▶ [PROBLEM] What do the lines say from the start of the entries through the one containing "10000 & 0 \\"? Repeat them exactly.

▶ [RECORDED DATA]
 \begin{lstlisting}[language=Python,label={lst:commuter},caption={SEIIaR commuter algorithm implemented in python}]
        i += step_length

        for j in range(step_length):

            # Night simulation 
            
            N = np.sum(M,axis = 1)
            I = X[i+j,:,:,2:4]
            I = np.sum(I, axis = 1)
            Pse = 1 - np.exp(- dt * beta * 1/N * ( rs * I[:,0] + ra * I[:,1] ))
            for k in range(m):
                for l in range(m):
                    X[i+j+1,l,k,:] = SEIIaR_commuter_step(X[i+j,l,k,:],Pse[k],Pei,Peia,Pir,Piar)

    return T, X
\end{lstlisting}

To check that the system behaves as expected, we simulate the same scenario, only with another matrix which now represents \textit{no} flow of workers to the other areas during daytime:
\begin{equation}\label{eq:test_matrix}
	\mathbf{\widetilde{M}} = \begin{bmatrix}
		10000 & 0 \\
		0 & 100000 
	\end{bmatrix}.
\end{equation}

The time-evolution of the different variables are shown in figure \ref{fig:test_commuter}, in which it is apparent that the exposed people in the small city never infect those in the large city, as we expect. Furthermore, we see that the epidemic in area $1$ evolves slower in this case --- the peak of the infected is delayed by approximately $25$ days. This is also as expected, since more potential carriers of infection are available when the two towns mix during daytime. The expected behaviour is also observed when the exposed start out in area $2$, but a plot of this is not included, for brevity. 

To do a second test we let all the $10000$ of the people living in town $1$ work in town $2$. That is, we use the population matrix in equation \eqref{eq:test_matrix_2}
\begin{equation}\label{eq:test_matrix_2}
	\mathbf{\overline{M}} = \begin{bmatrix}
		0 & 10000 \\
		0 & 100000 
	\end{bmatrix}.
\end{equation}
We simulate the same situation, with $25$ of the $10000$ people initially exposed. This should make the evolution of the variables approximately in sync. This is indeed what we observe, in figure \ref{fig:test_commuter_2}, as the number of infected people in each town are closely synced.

▶ [FINISHED TASK]
 \begin{lstlisting}[language=Python,label={lst:commuter},caption={SEIIaR commuter algorithm implemented in python}]
        i += step_length

        for j in range(step_length):

            # Night simulation 
            
            N = np.sum(M,axis = 1)
            I = X[i+j,:,:,2:4]
            I = np.sum(I, axis = 1)
            Pse = 1 - np.exp(- dt * beta * 1/N * ( rs * I[:,0] + ra * I[:,1] ))
            for k in range(m):
                for l in range(m):
                    X[i+j+1,l,k,:] = SEIIaR_commuter_step(X[i+j,l,k,:],Pse[k],Pei,Peia,Pir,Piar)

    return T, X
\end{lstlisting}

To check that the system behaves as expected, we simulate the same scenario, only with another matrix which now represents \textit{no} flow of workers to the other areas during daytime:
\begin{equation}\label{eq:test_matrix}
	\mathbf{\widetilde{M}} = \begin{bmatrix}
		10000 & 0 \\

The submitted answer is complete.